Mike Miazga: In Closing

The black book

September 1, 2012
I have a black book.

Mine’s nothing like the one Fonzie in “Happy Days” used to carry around and it certainly bears no resemblance to the one former Hollywood madam Heidi Fleiss is said to have kept. It’s probably closer to the NFL’s media directory, which is called the “Black Book.”

My boring black book is 6 in. by 4 in. and has a leather cover. I picked it up during my travels and use it to take notes and write down contact information at industry events. I fi nd its size very convenient for on-the-gotravel and suitable for back pants pocket or inside suit pocket placement. My only problem is I’m down to about 20 blank pages and have no clue where I can get a new one.

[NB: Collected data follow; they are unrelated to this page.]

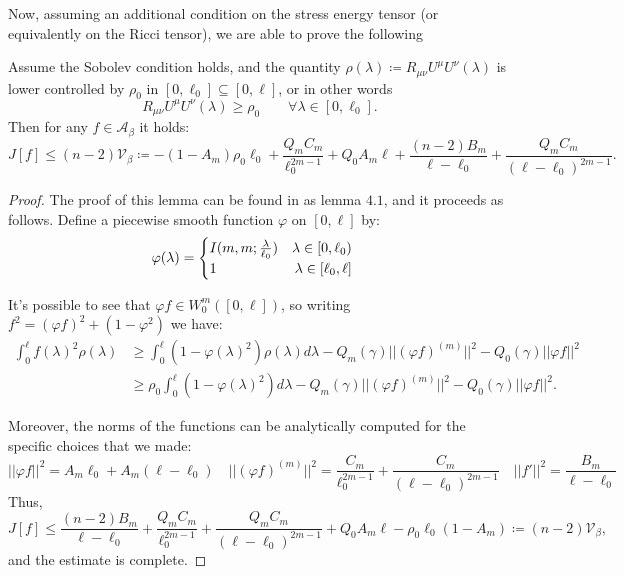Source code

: Now, assuming an additional condition on the stress energy tensor (or equivalently on the Ricci tensor), we are able to prove the following

\begin{lemma}
	\label{lemma:J-sobolev-condition}
	Assume the Sobolev condition holds, and the quantity \(\rho(\lambda) \coloneqq R_{\mu\nu}U^{\mu}U^{\nu}(\lambda) \) is lower controlled by \(\rho_0\) in \([0, \ell_0] \subseteq [0, \ell]\), or in other words
	\[
	   R_{\mu\nu}U^{\mu}U^{\nu}(\lambda) \ge \rho_0 \quad\quad \forall\lambda\in [0, \ell_0].
   \]
	Then for any \(f\in \mathcal{A}_{\beta}\) it holds:
	\begin{equation}
		\label{eq:J-sobolev-condition}
		J[f] \le (n - 2)\mathcal{V}_{\beta} \coloneqq -(1-A_m)\rho_0\ell_0 + \frac{Q_mC_m}{\ell_0^{2m-1}} + Q_0A_m\ell + \frac{(n - 2)B_m}{\ell - \ell_0} + \frac{Q_mC_m}{(\ell-\ell_0)^{2m-1}}.
	\end{equation}
\end{lemma}

\begin{proof}
	The proof of this lemma can be found in \cite{fewster2020new} as lemma \(4.1\), and it proceeds as follows. Define a piecewise smooth function \(\varphi\) on \([0,\ell]\) by:
	\[
	\varphi(\lambda) = 
	\begin{cases}
		I(m, m;\frac{\lambda}{\ell_0}) \quad \hfill \lambda \in [0, \ell_0) \\
		1 \hfill \lambda \in [\ell_0, \ell]
	\end{cases}	
	\]
	
	It's possible to see that \(\varphi f \in W_0^m([0,\ell])\), so writing \(f^2 = (\varphi f)^2 + (1 - \varphi^2)\) we have:
	\begin{align*}
		\int_0^{\ell} f(\lambda)^2\rho(\lambda) &\ge \int_0^{\ell} (1 - \varphi(\lambda)^2)\rho(\lambda)d\lambda - Q_m(\gamma) \vert\vert (\varphi f)^{(m)}\vert\vert^2 - Q_0(\gamma) \vert\vert \varphi f\vert\vert^2 \\
		&\ge  \rho_0\int_0^{\ell} (1 - \varphi(\lambda)^2)d\lambda - Q_m(\gamma) \vert\vert (\varphi f)^{(m)}\vert\vert^2 - Q_0(\gamma) \vert\vert \varphi f\vert\vert^2.
	\end{align*}

	Moreover, the norms of the functions can be analytically computed for the specific choices that we made:
	\[
		\vert\vert \varphi f\vert\vert^2 = A_m\ell_0 + A_m(\ell - \ell_0)\quad
		\vert\vert (\varphi f)^{(m)}\vert\vert^2 = \frac{C_m}{\ell_0^{2m - 1}} + \frac{C_m}{(\ell - \ell_0)^{2m - 1}}
		\quad
		\vert\vert f'\vert\vert^2 = \frac{B_m}{\ell - \ell_0}
	\]
	Thus,
	\[
		J[f] \le \frac{(n - 2)B_m}{\ell - \ell_0} + \frac{Q_mC_m}{\ell_0^{2m - 1}} + \frac{Q_mC_m}{(\ell - \ell_0)^{2m - 1}} + Q_0A_m\ell - \rho_0\ell_0(1 - A_m) \coloneqq (n-2)\mathcal{V}_{\beta},
	\]
	and the estimate is complete.
\end{proof}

The bottom-line commonality with these black books — nefarious uses aside — is they provide an important organizational resource.

How strategic is your company’s long-term vision?

There’s even a black book floating around our industry these days. Longtime former wholesale executive and current industry consultant Brent Grover has written “The Little Black Book of Strategic Planning.”

Grover comes from the family wholesale business. Back in 1914, his grandfather founded National Paper and Packaging Co., which was a distribution company. Grover joined the business after a several-year stint at

Arthur Andersen. When his father died unexpectedly at a young age, Grover and his brother, Jeff, bought out other family members and continued to grow the business until they sold it to a private equity fund in 1999.

Grover now is managing partner of Evergreen Consulting, serving as a distribution channel adviser on strategic planning, acquisitions, strategic pricing and profitability improvement. The crux of Grover’s message is quite simple. Wholesalers need to have a firm plan of attack in place in terms of long-range focus; but what is in the plan can make a major difference.

“In the last 20 years a lot of wholesale distributors got the message you should have a plan,” Grover tells me.

“Saying you need a bigger computer system or a bigger warehouse or you want to do a better job servicing customers, those are solutions aimed to fix gaps. If you have a lot of gaps to fix you probably are not ready to execute a change in strategic direction. The strategic plan is not really about fixing what is broken.”

Instead Grover stresses having a broader-based view of your company. “The plan is how to get from where you are now to where you want to go,” he says. “Have a strategic plan and then link your annual plans. Do one each for three years and link those each year. What do you need to do in the next year to get you closer to the big goal?”

Grover notes taking a step forward can be as easy as enhancing your sales force. “Go get great salespeople.

Either develop your own or hire good ones from competitors,” he says. “Other strategic initiatives can be opening new branch locations, taking on a new product line or service or making a series of small acquisitions. Those make things happen. In most cases, getting a new computer system or getting a website going is not a strategic initiative. That’s fixing a gap with something customers want you to have, but you don’t have.”

Grover puts a lot of stock in extending that strategic plan to how a company approaches pricing, particularly zeroing in on the optimization of available data. “Use pricing information harvested from your company’s database and analyze that data and develop a strong foundation for consistent, market-driven pricing,” he says.

We all know this industry has gone through tumultuous times over the past few years. A recent flurry of new association financial reports shows the industry continues to make positive recovery strides, but at a little slower pace than anyone would like. You can get a snapshot of those updates in our news section on page 8 and a full rundown of recent ASA, HARDI and Affiliated Distributors reports can be found at www.supplyht.com.

Companies and executives have learned from the economic craziness of the last few years. They’ve come out the recession leaner and better equipped to move forward.

But in this day and age where there are smaller slices of the pie and more people wanting to sample the pie, having your black book filled with a sound business roadmap can be a real game-changer.